**Exercise directions:** Quote the lines from the line holding "Xenakis, Iannis. _S.709_" to the very end of the listing, exactly, and no others.

**Source material:**

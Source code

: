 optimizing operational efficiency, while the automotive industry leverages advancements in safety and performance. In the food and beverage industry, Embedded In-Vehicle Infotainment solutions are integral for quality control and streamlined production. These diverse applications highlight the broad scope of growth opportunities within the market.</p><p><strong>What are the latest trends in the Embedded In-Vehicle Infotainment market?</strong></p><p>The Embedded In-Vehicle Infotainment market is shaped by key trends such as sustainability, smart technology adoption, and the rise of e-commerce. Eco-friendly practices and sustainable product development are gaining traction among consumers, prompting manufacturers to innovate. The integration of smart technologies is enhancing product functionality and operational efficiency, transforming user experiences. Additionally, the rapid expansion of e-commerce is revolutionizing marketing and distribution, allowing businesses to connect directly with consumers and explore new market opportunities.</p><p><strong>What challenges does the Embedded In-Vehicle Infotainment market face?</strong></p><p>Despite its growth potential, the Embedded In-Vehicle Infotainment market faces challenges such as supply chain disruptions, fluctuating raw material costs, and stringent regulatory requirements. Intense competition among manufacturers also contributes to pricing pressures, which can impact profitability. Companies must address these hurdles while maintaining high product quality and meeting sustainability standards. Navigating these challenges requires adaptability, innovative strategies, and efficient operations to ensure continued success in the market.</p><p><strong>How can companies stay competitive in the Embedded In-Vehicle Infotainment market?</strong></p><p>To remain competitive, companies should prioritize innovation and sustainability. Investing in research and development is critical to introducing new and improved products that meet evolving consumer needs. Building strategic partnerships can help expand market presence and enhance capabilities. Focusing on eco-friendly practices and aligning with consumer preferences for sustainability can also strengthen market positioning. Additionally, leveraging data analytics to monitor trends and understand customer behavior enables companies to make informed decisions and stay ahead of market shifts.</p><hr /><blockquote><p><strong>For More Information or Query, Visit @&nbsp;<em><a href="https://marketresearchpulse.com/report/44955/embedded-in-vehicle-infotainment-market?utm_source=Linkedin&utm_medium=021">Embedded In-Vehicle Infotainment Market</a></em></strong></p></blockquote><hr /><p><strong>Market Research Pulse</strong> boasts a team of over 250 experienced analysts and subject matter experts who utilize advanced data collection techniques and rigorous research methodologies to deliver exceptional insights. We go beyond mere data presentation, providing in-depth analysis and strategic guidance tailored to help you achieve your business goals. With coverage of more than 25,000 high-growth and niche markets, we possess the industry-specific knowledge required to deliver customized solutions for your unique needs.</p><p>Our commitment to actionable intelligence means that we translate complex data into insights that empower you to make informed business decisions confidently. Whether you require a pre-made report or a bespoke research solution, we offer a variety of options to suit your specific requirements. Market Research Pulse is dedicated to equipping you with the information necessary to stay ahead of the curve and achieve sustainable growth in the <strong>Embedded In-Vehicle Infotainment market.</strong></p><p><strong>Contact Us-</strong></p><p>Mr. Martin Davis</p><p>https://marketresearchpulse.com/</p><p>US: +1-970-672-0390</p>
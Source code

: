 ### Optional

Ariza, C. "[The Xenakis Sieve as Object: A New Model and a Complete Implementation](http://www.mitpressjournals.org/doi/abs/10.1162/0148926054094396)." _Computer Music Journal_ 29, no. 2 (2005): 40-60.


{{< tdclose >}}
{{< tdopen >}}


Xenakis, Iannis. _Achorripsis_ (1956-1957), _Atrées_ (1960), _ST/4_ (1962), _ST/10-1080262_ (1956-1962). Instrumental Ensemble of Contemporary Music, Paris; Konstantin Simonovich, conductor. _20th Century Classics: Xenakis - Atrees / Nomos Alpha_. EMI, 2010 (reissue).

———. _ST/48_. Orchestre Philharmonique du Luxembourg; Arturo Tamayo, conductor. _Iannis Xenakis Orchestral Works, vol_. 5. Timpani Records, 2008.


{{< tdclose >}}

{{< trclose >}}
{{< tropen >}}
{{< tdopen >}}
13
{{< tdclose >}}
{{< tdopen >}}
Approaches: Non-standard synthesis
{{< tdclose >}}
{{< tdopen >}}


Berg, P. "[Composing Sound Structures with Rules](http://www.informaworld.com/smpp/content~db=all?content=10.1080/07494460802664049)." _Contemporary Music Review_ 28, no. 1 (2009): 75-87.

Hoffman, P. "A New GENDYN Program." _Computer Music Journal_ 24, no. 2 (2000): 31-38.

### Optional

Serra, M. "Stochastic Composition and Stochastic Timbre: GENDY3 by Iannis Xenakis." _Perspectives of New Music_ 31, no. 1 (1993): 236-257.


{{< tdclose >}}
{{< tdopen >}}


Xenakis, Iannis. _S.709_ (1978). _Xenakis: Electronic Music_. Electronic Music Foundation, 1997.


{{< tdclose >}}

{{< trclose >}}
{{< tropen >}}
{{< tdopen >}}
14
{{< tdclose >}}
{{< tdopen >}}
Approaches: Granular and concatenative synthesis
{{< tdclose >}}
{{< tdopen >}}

**Output for this task:**
Xenakis, Iannis. _S.709_ (1978). _Xenakis: Electronic Music_. Electronic Music Foundation, 1997.


{{< tdclose >}}

{{< trclose >}}
{{< tropen >}}
{{< tdopen >}}
14
{{< tdclose >}}
{{< tdopen >}}
Approaches: Granular and concatenative synthesis
{{< tdclose >}}
{{< tdopen >}}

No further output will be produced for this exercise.